* [WHAT IS REQUIRED]: Lines containing the word "saree" are to be copied from the data below.

* [SUPPLIED DATA]:
====================

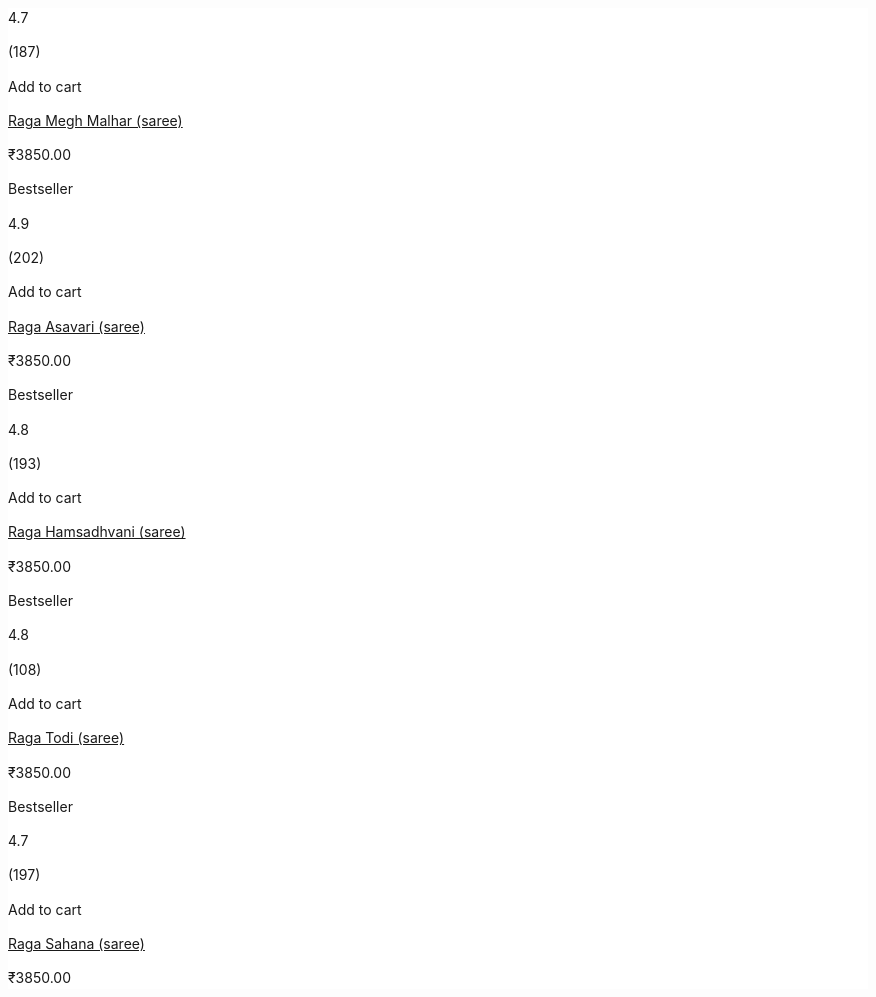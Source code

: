 4.7

(187)

Add to cart

[Raga Megh Malhar (saree)](https://suta.in/products/raga-megh-malhar)

₹3850.00

Bestseller

[](https://suta.in/products/raga-asavari)

4.9

(202)

Add to cart

[Raga Asavari (saree)](https://suta.in/products/raga-asavari)

₹3850.00

Bestseller

[](https://suta.in/products/raga-hamsadhvani)

4.8

(193)

Add to cart

[Raga Hamsadhvani (saree)](https://suta.in/products/raga-hamsadhvani)

₹3850.00

Bestseller

[](https://suta.in/products/raga-todi)

4.8

(108)

Add to cart

[Raga Todi (saree)](https://suta.in/products/raga-todi)

₹3850.00

Bestseller

[](https://suta.in/products/raga-sahana-saree)

4.7

(197)

Add to cart

[Raga Sahana (saree)](https://suta.in/products/raga-sahana-saree)

₹3850.00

====================

* [TASK ANSWER]:
[Raga Megh Malhar (saree)](https://suta.in/products/raga-megh-malhar)
[Raga Asavari (saree)](https://suta.in/products/raga-asavari)
[Raga Hamsadhvani (saree)](https://suta.in/products/raga-hamsadhvani)
[Raga Todi (saree)](https://suta.in/products/raga-todi)
[](https://suta.in/products/raga-sahana-saree)
[Raga Sahana (saree)](https://suta.in/products/raga-sahana-saree)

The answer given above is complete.